1 April 2014 / java

Hazelcast MapReduce on GPU (APRIL'S FOOL!)

APRIL'S FOOL:

Sorry that I have to admit it was just an April's Fool. The interesting fact btw is that when I first came up with the idea it sounded like totally implausible but while writing I realized "hey that should actually be possible". Maybe not yet for a map-reduce framework but definitely to back up a distributed fractal calculation what is I will look into at the next time. If somebody want to team up on this I'm fully open for requests. Just don't hesitate to contact me.
While this was a prank at the current time, I'm really looking forward to eventually bring distributed environments like Hazelcast to the GPU - at least when Java 9 will feature OpenJDK Project Sumatra and a big thanks to the guys from AMD and Rootbeet that started all that movement!

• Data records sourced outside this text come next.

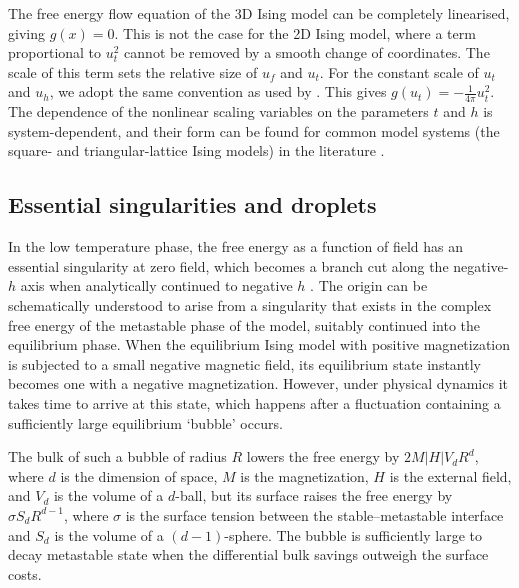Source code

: \documentclass[
  aps,
  pre,
  reprint,
  longbibliography,
  floatfix
]{revtex4-2}
\begin{document}
The free energy flow equation of the 3D Ising model can be completely linearised, giving $g(x)=0$. This is not the case for the 2D Ising model, where a term proportional to $u_t^2$ cannot be removed by a smooth change of coordinates. The scale of this term sets the relative size of $u_f$ and $u_t$.
For the constant scale of $u_t$ and $u_h$, we adopt the same convention as used by
\cite{Fonseca_2003_Ising}. This gives $g(u_t)=-\frac1{4\pi}u_t^2$. The dependence of the nonlinear scaling variables on
the parameters $t$ and $h$ is system-dependent, and their form can be
found for common model systems (the square- and triangular-lattice Ising
models) in the literature \cite{Clement_2019_Respect}.



\subsection{Essential singularities and droplets}


In the low temperature phase, the free energy as a function of field has an essential singularity at zero field, which becomes a branch cut along the negative-$h$ axis when analytically continued to negative $h$ \cite{Langer_1967_Theory}. The origin can be schematically understood to arise from a
singularity that exists in the complex free energy of the metastable phase of
the model, suitably continued into the equilibrium phase. When the equilibrium
Ising model with positive magnetization is subjected to a small negative
magnetic field, its equilibrium state instantly becomes one with a negative
magnetization. However, under physical dynamics it takes time to arrive at this
state, which happens after a fluctuation containing a sufficiently large
equilibrium `bubble' occurs.

The bulk of such a bubble of radius $R$ lowers the free energy by
$2M|H|V_dR^d$, where $d$ is the dimension of space, $M$ is the magnetization,
$H$ is the external field, and $V_d$ is the volume of a $d$-ball, but its
surface raises the free energy by $\sigma S_dR^{d-1}$, where $\sigma$ is the
surface tension between the stable--metastable interface and $S_d$ is the
volume of a $(d-1)$-sphere. The bubble is sufficiently large to decay
metastable state when the differential bulk savings outweigh the surface costs.
\end{document}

Since the last decade RAM and CPU always got faster but still some calculations can be done faster in GPUs due to their nature of data. At Hazelcast we try to make distributed calculations easy and fast for everybody.

While having some spare time I came up with the idea of moving data calculations to the GPU to massively scale it out and since I created the map-reduce framework on the new Hazelcast 3.2 version it was just a matter of time to make it working with a GPU.

Disclaimer: Before you read on I want to make sure that you understand that this is neither an official Hazelcast project nor it is yet likely to be part of the core in the near future but as always you may expect the unexpected!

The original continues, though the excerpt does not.